Pour évoquer les années qui précèdent la Révolution, doit-on parler d’« origines », de « causes », d’une « pré-révolution » ? La question est tout sauf innocente. Les historiens se sont déchirés, deux siècles durant, pour faire triompher leur conception des racines de la Révolution. Une école historiographique, souvent qualifiée de « jacobine », voire de « marxiste », a imposé durablement sa vision des « causes » de la Révolution. Le maître ouvrage en la matière est celui de Georges Lefebvre, publié en 1939, qui décrit la montée en puissance d’une bourgeoisie désireuse de renverser, en partie, l’ordre social pour prendre le pouvoir à l’aristocratie terrienne. C’est en 1954 que le premier coup fut porté par Alfred Cobban, pionnier de ce qui allait devenir l’école dite « révisionniste » : un « mythe de la Révolution française », forgé par les historiens, aurait dissimulé des raisons politiques essentielles pour comprendre 1789, bien plus importantes que les origines économiques et sociales traditionnellement mises en avant. D’autres historiens ont aussi suggéré de minimiser l’originalité française en réinsérant la Révolution dans une chaîne de « révolutions atlantiques » (cf. chap. 1). L’intérêt de ces débats fut de contribuer à relancer la recherche et à faire admettre que la Révolution n’avait point une cause unique ou majeure.

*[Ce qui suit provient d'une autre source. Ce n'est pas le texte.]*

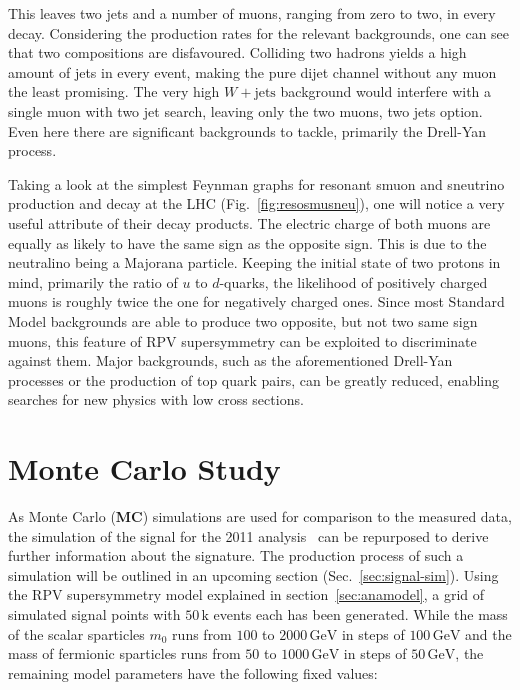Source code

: This leaves two jets and a number of muons, ranging from zero to two, in every decay. Considering the production rates for the relevant backgrounds, one can see that two compositions are disfavoured. Colliding two hadrons yields a high amount of jets in every event, making the pure dijet channel without any muon the least promising. The very high $W + \text{jets}$ background would interfere with a single muon with two jet search, leaving only the two muons, two jets option. Even here there are significant backgrounds to tackle, primarily the Drell-Yan process.

Taking a look at the simplest Feynman graphs for resonant smuon and sneutrino production and decay at the LHC (Fig.~\ref{fig:resosmusneu}), one will notice a very useful attribute of their decay products. The electric charge of both muons are equally as likely to have the same sign as the opposite sign. This is due to the neutralino being a Majorana particle. Keeping the initial state of two protons in mind, primarily the ratio of $u$ to $d$-quarks, the likelihood of positively charged muons is roughly twice the one for negatively charged ones. Since most Standard Model backgrounds are able to produce two opposite, but not two same sign muons, this feature of RPV supersymmetry can be exploited to discriminate against them. Major backgrounds, such as the aforementioned Drell-Yan processes or the production of top quark pairs, can be greatly reduced, enabling searches for new physics with low cross sections.


\section{Monte Carlo Study}
\label{sec:mcstudy}

As Monte Carlo (\textbf{MC}) simulations are used for comparison to the measured data, the simulation of the signal for the 2011 analysis~\cite{2011rpv} can be repurposed to derive further information about the signature. The production process of such a simulation will be outlined in an upcoming section (Sec.~\ref{sec:signal-sim}). Using the RPV supersymmetry model explained in section~\ref{sec:anamodel}, a grid of simulated signal points with $50\,\text{k}$ events each has been generated. While the mass of the scalar sparticles $m_0$ runs from $100$ to $2000\,\text{GeV}$ in steps of $100\,\text{GeV}$ and the mass of fermionic sparticles runs from $50$ to $1000\,\text{GeV}$ in steps of $50\,\text{GeV}$, the remaining model parameters have the following fixed values:

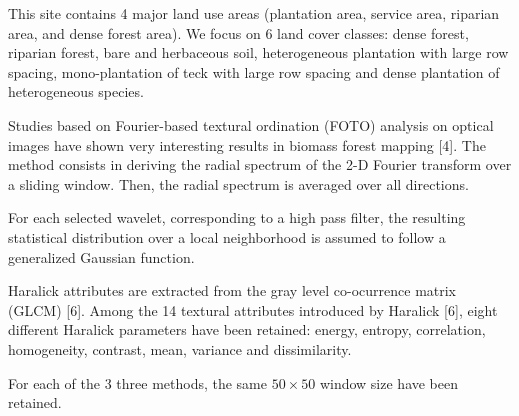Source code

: \documentclass[paper=a4, fontsize=11pt]{scrartcl}
\begin{document}
This site contains 4 major land use areas (plantation area, service area, riparian area, and dense forest area).
We focus on 6 land cover classes: dense forest, riparian forest, bare and herbaceous soil, heterogeneous plantation with large row spacing, mono-plantation of teck with large row spacing and dense plantation of heterogeneous species.

Studies based on Fourier-based textural ordination (FOTO) analysis on optical images have shown very interesting results in biomass forest mapping [4].
The method consists in deriving the radial spectrum of the 2-D Fourier transform over a sliding window. 
Then, the radial spectrum is averaged over all directions.

For each selected wavelet, corresponding to a high pass filter, the resulting statistical distribution over a local neighborhood is assumed to follow a generalized Gaussian function.

Haralick attributes are extracted from the gray level co-ocurrence matrix (GLCM) [6].
Among the 14 textural attributes introduced by Haralick [6], eight different Haralick parameters have been retained: energy, entropy, correlation, homogeneity, contrast, mean, variance and dissimilarity.

For each of the 3 three methods, the same $50 \times 50$ window size have been retained.
\end{document}
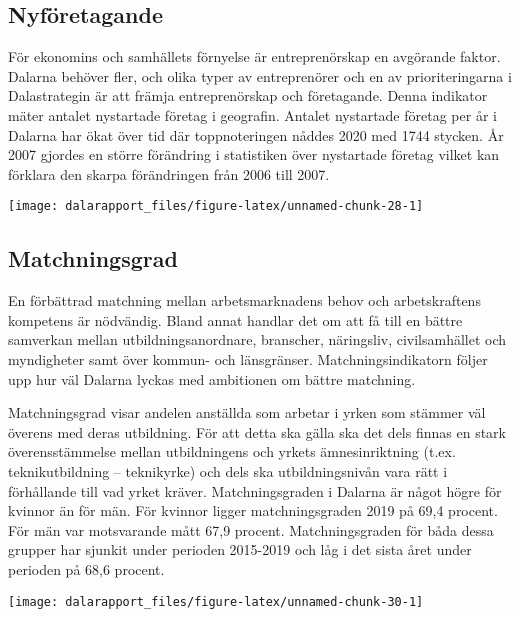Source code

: \documentclass[
]{article}
\begin{document}
\hypertarget{nyfuxf6retagande}{%
\subsection{Nyföretagande}\label{nyfuxf6retagande}}

För ekonomins och samhällets förnyelse är entreprenörskap en avgörande
faktor. Dalarna behöver fler, och olika typer av entreprenörer och en av
prioriteringarna i Dalastrategin är att främja entreprenörskap och
företagande. Denna indikator mäter antalet nystartade företag i
geografin. Antalet nystartade företag per år i Dalarna har ökat över tid
där toppnoteringen nåddes 2020 med 1744 stycken. År 2007 gjordes en
större förändring i statistiken över nystartade företag vilket kan
förklara den skarpa förändringen från 2006 till 2007.

\begin{center}\texttt{[image: dalarapport\_files/figure-latex/unnamed-chunk-28-1]} \end{center}

\hypertarget{matchningsgrad}{%
\subsection{Matchningsgrad}\label{matchningsgrad}}

En förbättrad matchning mellan arbetsmarknadens behov och arbetskraftens
kompetens är nödvändig. Bland annat handlar det om att få till en bättre
samverkan mellan utbildningsanordnare, branscher, näringsliv,
civilsamhället och myndigheter samt över kommun- och länsgränser.
Matchningsindikatorn följer upp hur väl Dalarna lyckas med ambitionen om
bättre matchning.

Matchningsgrad visar andelen anställda som arbetar i yrken som stämmer
väl överens med deras utbildning. För att detta ska gälla ska det dels
finnas en stark överensstämmelse mellan utbildningens och yrkets
ämnesinriktning (t.ex. teknikutbildning -- teknikyrke) och dels ska
utbildningsnivån vara rätt i förhållande till vad yrket kräver.
Matchningsgraden i Dalarna är något högre för kvinnor än för män. För
kvinnor ligger matchningsgraden 2019 på 69,4 procent. För män var
motsvarande mått 67,9 procent. Matchningsgraden för båda dessa grupper
har sjunkit under perioden 2015-2019 och låg i det sista året under
perioden på 68,6 procent.

\begin{center}\texttt{[image: dalarapport\_files/figure-latex/unnamed-chunk-30-1]} \end{center}
\end{document}
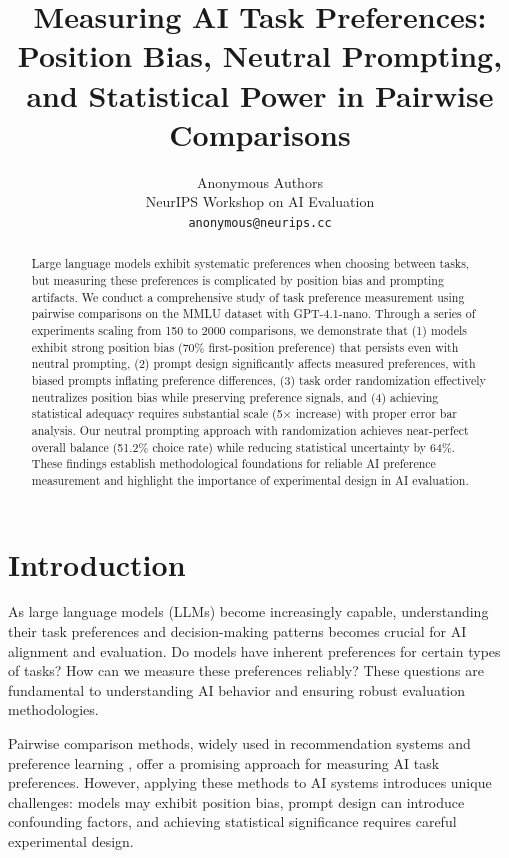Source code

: \documentclass[11pt,a4paper]{article}
\title{Measuring AI Task Preferences: Position Bias, Neutral Prompting, and Statistical Power in Pairwise Comparisons}
\author{%
  Anonymous Authors\\
  NeurIPS Workshop on AI Evaluation\\
  \texttt{anonymous@neurips.cc} \\
}
\begin{document}
\maketitle

\begin{abstract}
Large language models exhibit systematic preferences when choosing between tasks, but measuring these preferences is complicated by position bias and prompting artifacts. We conduct a comprehensive study of task preference measurement using pairwise comparisons on the MMLU dataset with GPT-4.1-nano. Through a series of experiments scaling from 150 to 2000 comparisons, we demonstrate that (1) models exhibit strong position bias (70\% first-position preference) that persists even with neutral prompting, (2) prompt design significantly affects measured preferences, with biased prompts inflating preference differences, (3) task order randomization effectively neutralizes position bias while preserving preference signals, and (4) achieving statistical adequacy requires substantial scale (5× increase) with proper error bar analysis. Our neutral prompting approach with randomization achieves near-perfect overall balance (51.2\% choice rate) while reducing statistical uncertainty by 64\%. These findings establish methodological foundations for reliable AI preference measurement and highlight the importance of experimental design in AI evaluation.
\end{abstract}

\section{Introduction}

As large language models (LLMs) become increasingly capable, understanding their task preferences and decision-making patterns becomes crucial for AI alignment and evaluation. Do models have inherent preferences for certain types of tasks? How can we measure these preferences reliably? These questions are fundamental to understanding AI behavior and ensuring robust evaluation methodologies.

Pairwise comparison methods, widely used in recommendation systems and preference learning \cite{bradley1952rank}, offer a promising approach for measuring AI task preferences. However, applying these methods to AI systems introduces unique challenges: models may exhibit position bias, prompt design can introduce confounding factors, and achieving statistical significance requires careful experimental design.
\end{document}
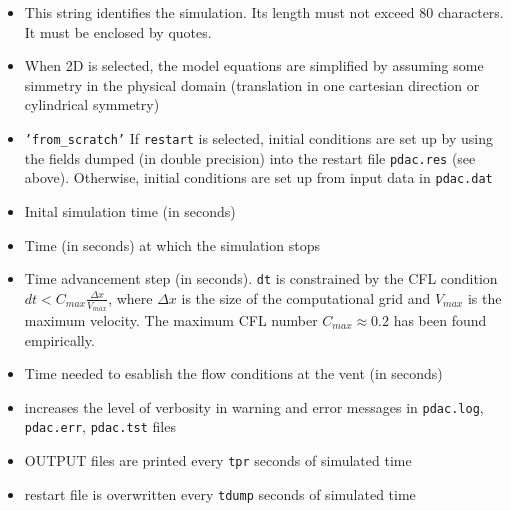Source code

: \begin{itemize}
\item
{}
{This string identifies the simulation. Its length must not exceed 80 characters. It must be enclosed by quotes.}

\item
{}
{When 2D is selected, the model equations are simplified by assuming
some simmetry in the physical domain (translation in one cartesian 
direction or cylindrical symmetry)}

\item
{}
{{\tt 'from\_scratch'}}
{If {\tt restart} is selected, initial conditions are set up by using the fields
dumped (in double precision) into the restart file {\tt pdac.res} (see above). 
Otherwise, initial conditions are set up from input data in {\tt pdac.dat}} 

\item
{}
{Inital simulation time (in seconds)}

\item
{}
{Time (in seconds) at which the simulation stops}

\item
{}
{Time advancement step (in seconds). 
{\tt dt} is constrained by the CFL condition
$dt < C_{max}\frac{\Delta x}{V_{max}}$, where $\Delta x$ is
the size of the computational grid and $V_{max}$ is the maximum
velocity. The maximum CFL number $C_{max}\approx 0.2$ has been 
found empirically.}

\item
{}
{Time needed to esablish the flow conditions at the vent (in seconds)}

\item
{}
{increases the level of verbosity in warning and error messages 
in {\tt pdac.log}, {\tt pdac.err}, {\tt pdac.tst} files}

\item
{}
{OUTPUT files are printed every {\tt tpr} seconds of simulated time}

\item
{}
{restart file is overwritten every {\tt tdump} seconds of simulated time}


\end{itemize}
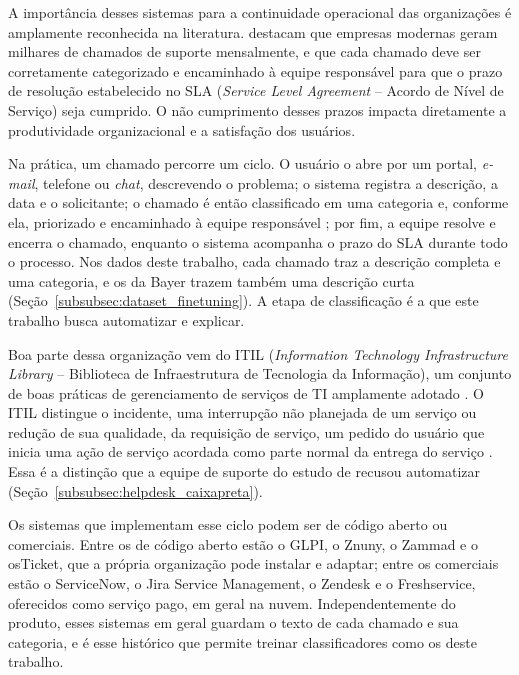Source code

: \documentclass[
    12pt,                %
    openright,           %
    oneside,             %
    a4paper,             %
    english,             %
    brazil               %
]{abntex2}
\begin{document}
A importância desses sistemas para a continuidade operacional das organizações é amplamente reconhecida na literatura.  destacam que empresas modernas geram milhares de chamados de suporte mensalmente, e que cada chamado deve ser corretamente categorizado e encaminhado à equipe responsável para que o prazo de resolução estabelecido no SLA (\textit{Service Level Agreement} -- Acordo de Nível de Serviço) seja cumprido. O não cumprimento desses prazos impacta diretamente a produtividade organizacional e a satisfação dos usuários.

Na prática, um chamado percorre um ciclo. O usuário o abre por um portal, \textit{e-mail}, telefone ou \textit{chat}, descrevendo o problema; o sistema registra a descrição, a data e o solicitante; o chamado é então classificado em uma categoria e, conforme ela, priorizado e encaminhado à equipe responsável \cite{zemp2021}; por fim, a equipe resolve e encerra o chamado, enquanto o sistema acompanha o prazo do SLA durante todo o processo. Nos dados deste trabalho, cada chamado traz a descrição completa e uma categoria, e os da Bayer trazem também uma descrição curta (Seção~\ref{subsubsec:dataset_finetuning}). A etapa de classificação é a que este trabalho busca automatizar e explicar.

Boa parte dessa organização vem do ITIL (\textit{Information Technology Infrastructure Library} -- Biblioteca de Infraestrutura de Tecnologia da Informação), um conjunto de boas práticas de gerenciamento de serviços de TI amplamente adotado \cite{axelos2019}. O ITIL distingue o incidente, uma interrupção não planejada de um serviço ou redução de sua qualidade, da requisição de serviço, um pedido do usuário que inicia uma ação de serviço acordada como parte normal da entrega do serviço \cite{axelos2019}. Essa é a distinção que a equipe de suporte do estudo de  recusou automatizar (Seção~\ref{subsubsec:helpdesk_caixapreta}).

Os sistemas que implementam esse ciclo podem ser de código aberto ou comerciais. Entre os de código aberto estão o GLPI, o Znuny, o Zammad e o osTicket, que a própria organização pode instalar e adaptar; entre os comerciais estão o ServiceNow, o Jira Service Management, o Zendesk e o Freshservice, oferecidos como serviço pago, em geral na nuvem. Independentemente do produto, esses sistemas em geral guardam o texto de cada chamado e sua categoria, e é esse histórico que permite treinar classificadores como os deste trabalho.

\end{document}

L’année 1788 a montré que les tensions étaient vives entre les partisans et les adversaires des réformes. La convocation des États généraux, annoncée le 5 juillet 1788, le doublement du nombre de députés du Tiers, décidé le 27 décembre et la rédaction des cahiers des doléances organisée entre mars et avril 1789 provoquent cependant un mouvement général d’espérance que rien ne semble pouvoir contrarier. Le 5 mai, respectant scrupuleusement l’étiquette, la séance d’ouverture des États généraux se déroule dans une atmosphère empesée. Necker y fait un discours dans lequel nul programme n’est avancé au profit de simples « conseils ». Pendant plus d’un mois, chaque ordre délibère séparément, le Tiers essayant vainement de convaincre la majorité des députés des autres ordres de se joindre à lui. Le 17 juin, par 491 voix contre 89, le Tiers adopte le nom d’Assemblée nationale : sans consentement royal et par sa propre volonté, le Tiers s’est érigé en représentation nationale. Cette décision audacieuse occasionne l’inquiétude au sein des ordres privilégiés. Le roi, qui venait de perdre le Dauphin, son fils aîné, le 4 juin, décide alors d’intervenir avec la tenue d’une « séance royale » prévue le 23 juin. Le 20, les députés du Tiers trouvent close la porte de leur salle de réunion. Ils décident d’investir une salle de jeu de paume voisine dans laquelle ils prêtent le serment de ne pas se séparer avant d’avoir donné une constitution au royaume. C’est donc dans une atmosphère à la fois frondeuse et bercée d’espoir qu’a lieu la réunion plénière du 23. Mais le discours du monarque laisse place à la déception, les propositions royales n’étant pas à la mesure des attentes des députés…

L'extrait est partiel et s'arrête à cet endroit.